Eppure tutti questi problemi sono avvertiti, da più parti ed anzi forse da tutti. Alcuni anzi hanno alimentato ed alimentano movimenti e spinte, impulsi generosi di volontariato, battaglie su questo o quel punto, iniziative sociali e civili diverse. Inoltre sono insorti fatti e fenomeni nuovi che attendono risposte mentre resta, sia pur latente, come sí è detto, un vasto patrimonio di analisi, di spinte, di tensioni inappagate.

Ci sarebbe bisogno di unificare istanze, domande, bisogni diversi in un nuovo progetto culturale; di mettere insieme in una nuova e più alta sintesi tutte le spinte che animano il mondo d’oggi.

Un mettere insieme che non significhi mortificazione di niente o di nessuno, che non omologhi, in una appiattita uniformità, l’infinita varietà delle persone, delle comunità, delle cose. Un mettere insieme che riesca a coniugare l’inarrestabile spinta verso la universalizzazione con il rispetto di ogni particolarità, di ogni etnia, di ogni autonomia.

In questo senso si potrebbe dire che ci sarebbe bisogno di riscoprire una ispirazione religiosa, almeno nell’accezione etimologica della parola religio nel suo significato di mettere insieme le diversità rispettandole.

Si colloca qui inoltre la necessaria riscoperta, nel senso più profondo del termine dell’idea di popolo, così diversa da quella di massa, essendo, l’uno espressione di una sintesi della ricchezza delle diversità e, l’altro, appiattimento mortificante di ogni diversità e riduzione di tutto ad una somma di individui eguali ed egualmente considerati come semplici numeri.

Il popolo è il soggetto proprio della democrazia. La massa è il concetto portante così di una superata visione collettivistica come dell’attuale diffuso consumismo e del materialismo edonistico del vivere.

Una visione popolare dunque potrebbe essere una prima fondamentale indicazione di nuova cultura politica, fatta di rispetto di ogni varietà ed espressiva pertanto di una fondamentale ragione di tolleranza, di umiltà, di ascolto continuo e costante verso ciò che emerge come verso ciò che è altro.
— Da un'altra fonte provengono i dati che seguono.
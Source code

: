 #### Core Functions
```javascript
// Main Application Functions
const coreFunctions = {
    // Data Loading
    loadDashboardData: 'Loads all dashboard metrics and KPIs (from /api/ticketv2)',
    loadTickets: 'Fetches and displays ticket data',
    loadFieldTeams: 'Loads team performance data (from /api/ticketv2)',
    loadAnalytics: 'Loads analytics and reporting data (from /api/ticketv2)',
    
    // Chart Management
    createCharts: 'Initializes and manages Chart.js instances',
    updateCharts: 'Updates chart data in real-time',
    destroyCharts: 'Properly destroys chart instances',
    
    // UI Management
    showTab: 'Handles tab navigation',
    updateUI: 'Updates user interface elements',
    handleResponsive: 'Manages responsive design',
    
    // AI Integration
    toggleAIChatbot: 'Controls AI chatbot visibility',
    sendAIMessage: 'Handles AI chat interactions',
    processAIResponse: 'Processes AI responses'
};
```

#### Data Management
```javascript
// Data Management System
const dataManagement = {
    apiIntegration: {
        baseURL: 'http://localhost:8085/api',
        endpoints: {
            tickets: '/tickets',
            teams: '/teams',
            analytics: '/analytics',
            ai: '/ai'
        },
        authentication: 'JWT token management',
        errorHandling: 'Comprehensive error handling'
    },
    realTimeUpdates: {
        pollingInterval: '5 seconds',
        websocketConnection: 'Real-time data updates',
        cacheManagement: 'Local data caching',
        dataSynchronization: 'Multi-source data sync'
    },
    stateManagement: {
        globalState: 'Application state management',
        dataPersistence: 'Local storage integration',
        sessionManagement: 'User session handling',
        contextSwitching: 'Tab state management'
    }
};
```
Caratterizzata perciò da un atteggiamento “liberal”, parola che non si identifica né tanto meno si esaurisce nel liberalismo, cosi come storicamente si è venuto affermando. “Liberal” significa piuttosto la continua insoddisfazione verso qualsiasi soluzione raggiunta, verso qualsiasi storia fatta e la propensione, invece, a ricercare un assetto sempre nuovo, più giusto, più garante di tutte le libertà dell’uomo. Per cio stesso significa anche il rifiuto di qualsiasi arroganza, di qualsiasi manicheismo, di qualsiasi tentazione di affermare una propria presunta diversità superiore fatalmente faziosa, e di demonizzare l’altro, l’avversario o anche solo chi la pensa  diversamente.
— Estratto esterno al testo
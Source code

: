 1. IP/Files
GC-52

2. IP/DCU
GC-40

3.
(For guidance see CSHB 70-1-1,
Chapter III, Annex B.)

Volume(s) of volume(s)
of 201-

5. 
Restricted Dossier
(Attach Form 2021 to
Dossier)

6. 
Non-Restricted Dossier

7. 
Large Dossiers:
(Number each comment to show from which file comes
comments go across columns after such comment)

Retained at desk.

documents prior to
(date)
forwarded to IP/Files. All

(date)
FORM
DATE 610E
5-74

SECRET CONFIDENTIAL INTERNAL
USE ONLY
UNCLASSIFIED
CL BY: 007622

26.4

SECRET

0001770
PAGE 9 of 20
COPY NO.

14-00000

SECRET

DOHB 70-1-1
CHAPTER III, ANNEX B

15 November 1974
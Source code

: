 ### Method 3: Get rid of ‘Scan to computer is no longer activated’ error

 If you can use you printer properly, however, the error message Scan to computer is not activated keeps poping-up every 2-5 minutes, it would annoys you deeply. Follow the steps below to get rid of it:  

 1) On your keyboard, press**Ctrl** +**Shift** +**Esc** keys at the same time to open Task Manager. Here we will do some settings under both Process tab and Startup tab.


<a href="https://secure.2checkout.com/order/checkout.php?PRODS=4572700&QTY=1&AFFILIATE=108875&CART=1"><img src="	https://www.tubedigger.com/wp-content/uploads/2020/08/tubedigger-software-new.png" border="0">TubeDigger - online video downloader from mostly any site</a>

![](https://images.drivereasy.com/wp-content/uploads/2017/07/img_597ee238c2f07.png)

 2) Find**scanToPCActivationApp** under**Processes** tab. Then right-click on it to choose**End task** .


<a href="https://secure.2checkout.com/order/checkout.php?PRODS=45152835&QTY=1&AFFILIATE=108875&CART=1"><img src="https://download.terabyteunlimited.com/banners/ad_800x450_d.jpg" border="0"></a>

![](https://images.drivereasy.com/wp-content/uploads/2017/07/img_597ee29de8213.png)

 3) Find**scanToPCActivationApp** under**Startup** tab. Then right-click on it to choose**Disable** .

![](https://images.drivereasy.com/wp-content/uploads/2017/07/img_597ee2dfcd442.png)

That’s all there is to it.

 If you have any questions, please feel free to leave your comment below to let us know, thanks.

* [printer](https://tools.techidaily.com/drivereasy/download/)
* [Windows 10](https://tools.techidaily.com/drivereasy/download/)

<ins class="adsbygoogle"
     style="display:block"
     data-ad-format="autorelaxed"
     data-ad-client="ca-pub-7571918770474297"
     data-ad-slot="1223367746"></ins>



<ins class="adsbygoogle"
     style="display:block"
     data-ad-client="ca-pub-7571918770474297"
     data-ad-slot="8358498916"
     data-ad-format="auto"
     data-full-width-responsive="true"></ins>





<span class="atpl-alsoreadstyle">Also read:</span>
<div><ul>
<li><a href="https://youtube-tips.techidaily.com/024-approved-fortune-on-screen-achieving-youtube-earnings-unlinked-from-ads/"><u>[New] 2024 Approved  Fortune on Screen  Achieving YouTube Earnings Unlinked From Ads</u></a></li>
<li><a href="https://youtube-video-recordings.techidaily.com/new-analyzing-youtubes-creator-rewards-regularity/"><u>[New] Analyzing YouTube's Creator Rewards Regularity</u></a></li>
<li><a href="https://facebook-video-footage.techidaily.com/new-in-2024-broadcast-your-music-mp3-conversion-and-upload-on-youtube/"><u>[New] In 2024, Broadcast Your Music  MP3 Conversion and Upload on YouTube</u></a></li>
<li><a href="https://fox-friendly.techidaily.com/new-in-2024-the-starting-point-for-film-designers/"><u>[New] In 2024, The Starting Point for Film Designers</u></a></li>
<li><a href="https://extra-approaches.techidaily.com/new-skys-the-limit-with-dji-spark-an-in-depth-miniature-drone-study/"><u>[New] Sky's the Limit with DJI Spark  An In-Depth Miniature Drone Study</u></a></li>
Una nuova cultura popolare, “liberal”, continuamente innovatrice e riformatrice, religiosamente ispirata, forse anche articolata in varie esperienze territoriali fra di loro federate, che cerchi non tanto di imporre, quanto di far crescere, una nuova ed alta coscienza civile, volta a rimuovere le condizioni e gli ostacoli che tuttora, e volta a volta, impediscono la piena manifestazione dell’uomo e delle sue libertà: questa sia pure nei termini estremamente generici usati, potrebbe essere una via possibile, un obiettivo da porsi, una speranza da alimentare, un impegno da assumere.
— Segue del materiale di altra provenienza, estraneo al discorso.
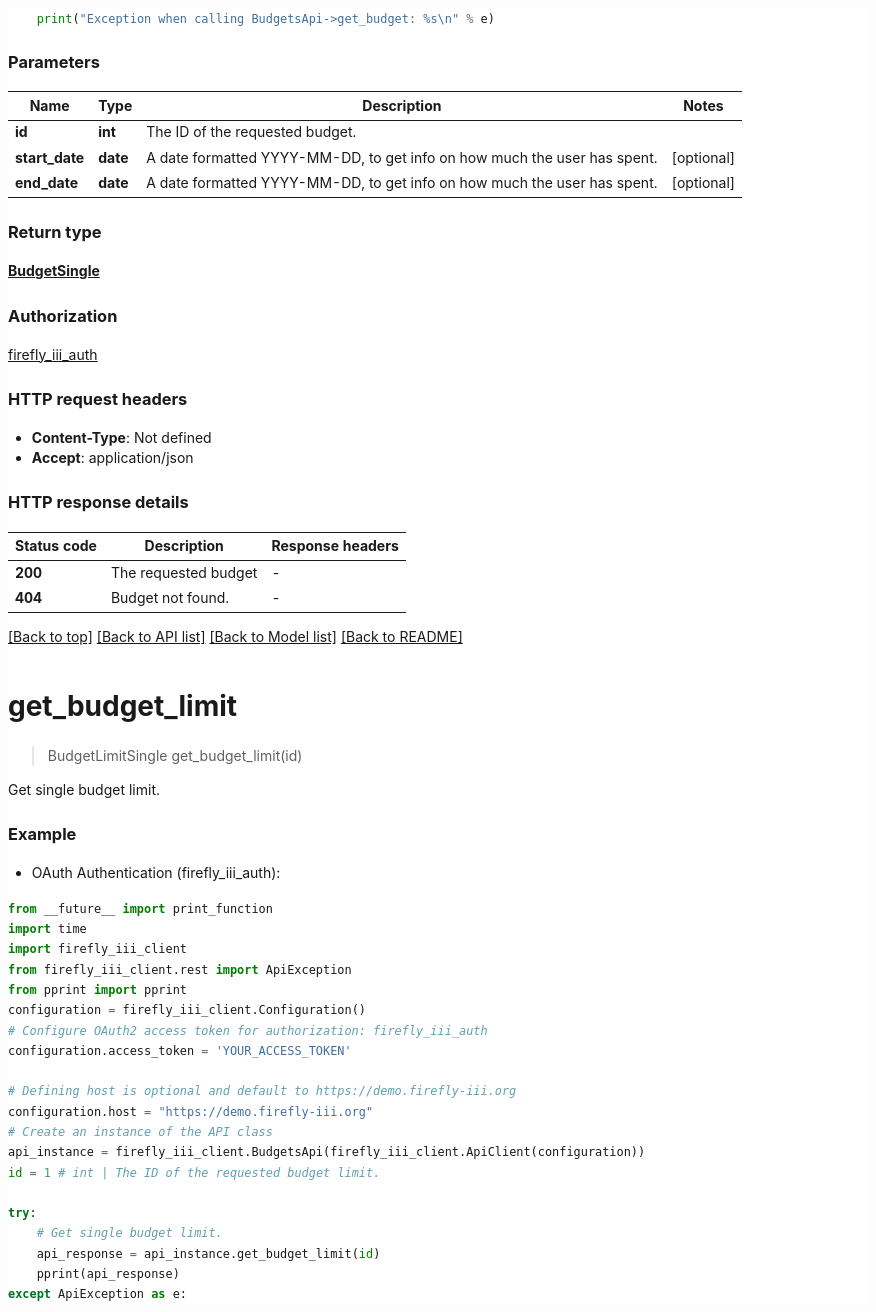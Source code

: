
 ```python
    print("Exception when calling BudgetsApi->get_budget: %s\n" % e)
```

### Parameters

Name | Type | Description  | Notes
------------- | ------------- | ------------- | -------------
 **id** | **int**| The ID of the requested budget. | 
 **start_date** | **date**| A date formatted YYYY-MM-DD, to get info on how much the user has spent.  | [optional] 
 **end_date** | **date**| A date formatted YYYY-MM-DD, to get info on how much the user has spent.  | [optional] 

### Return type

[**BudgetSingle**](BudgetSingle.md)

### Authorization

[firefly_iii_auth](../README.md#firefly_iii_auth)

### HTTP request headers

 - **Content-Type**: Not defined
 - **Accept**: application/json

### HTTP response details
| Status code | Description | Response headers |
|-------------|-------------|------------------|
**200** | The requested budget |  -  |
**404** | Budget not found. |  -  |

[[Back to top]](#) [[Back to API list]](../README.md#documentation-for-api-endpoints) [[Back to Model list]](../README.md#documentation-for-models) [[Back to README]](../README.md)

# **get_budget_limit**
> BudgetLimitSingle get_budget_limit(id)

Get single budget limit.

### Example

* OAuth Authentication (firefly_iii_auth):
```python
from __future__ import print_function
import time
import firefly_iii_client
from firefly_iii_client.rest import ApiException
from pprint import pprint
configuration = firefly_iii_client.Configuration()
# Configure OAuth2 access token for authorization: firefly_iii_auth
configuration.access_token = 'YOUR_ACCESS_TOKEN'

# Defining host is optional and default to https://demo.firefly-iii.org
configuration.host = "https://demo.firefly-iii.org"
# Create an instance of the API class
api_instance = firefly_iii_client.BudgetsApi(firefly_iii_client.ApiClient(configuration))
id = 1 # int | The ID of the requested budget limit.

try:
    # Get single budget limit.
    api_response = api_instance.get_budget_limit(id)
    pprint(api_response)
except ApiException as e:
```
Certo, questo non è un discorso che riguardi il breve periodo o, come già si è detto, la corta distanza. È invece un auspicio per il medio o, più probabilmente, il lungo termine.

È almeno possibile, d’altra parte, che tutti gli attuali soggetti politici partecipino del carattere proprio della fase di transizione che si vive. In essa svolgono un ruolo comunque ineludibile ed importante, ma, nel procedere di tale fase, potrebbero anche, per così dire ed in qualche modo, consumarsi o, come diceva Aldo Moro, dar vita a scomposizioni per ricomposizioni. In fondo al processo, perciò, potrebbero definirsi una condizione ed un assetto nuovi, ora non facilmente prevedibili.

Dovunque allora, sotto l’ombra di qualsiasi tradizionale etichetta, resistono aspirazioni autentiche di libertà, di giustizia, di rinnovamento, e qui, in questo ampio retroterra, che liberati da vecchie e superate rigidità intellettuali, forse, fin d’ora, si potrebbe e si dovrebbe lavorare, innanzitutto sul piano culturale, per colmare il solco della crisi e tentare di costruire il nuovo. Questo riguarda tutti ma riguarda essenzialmente le nuove generazioni, verso le quali si può e si deve avere fiducia e nutrire speranza.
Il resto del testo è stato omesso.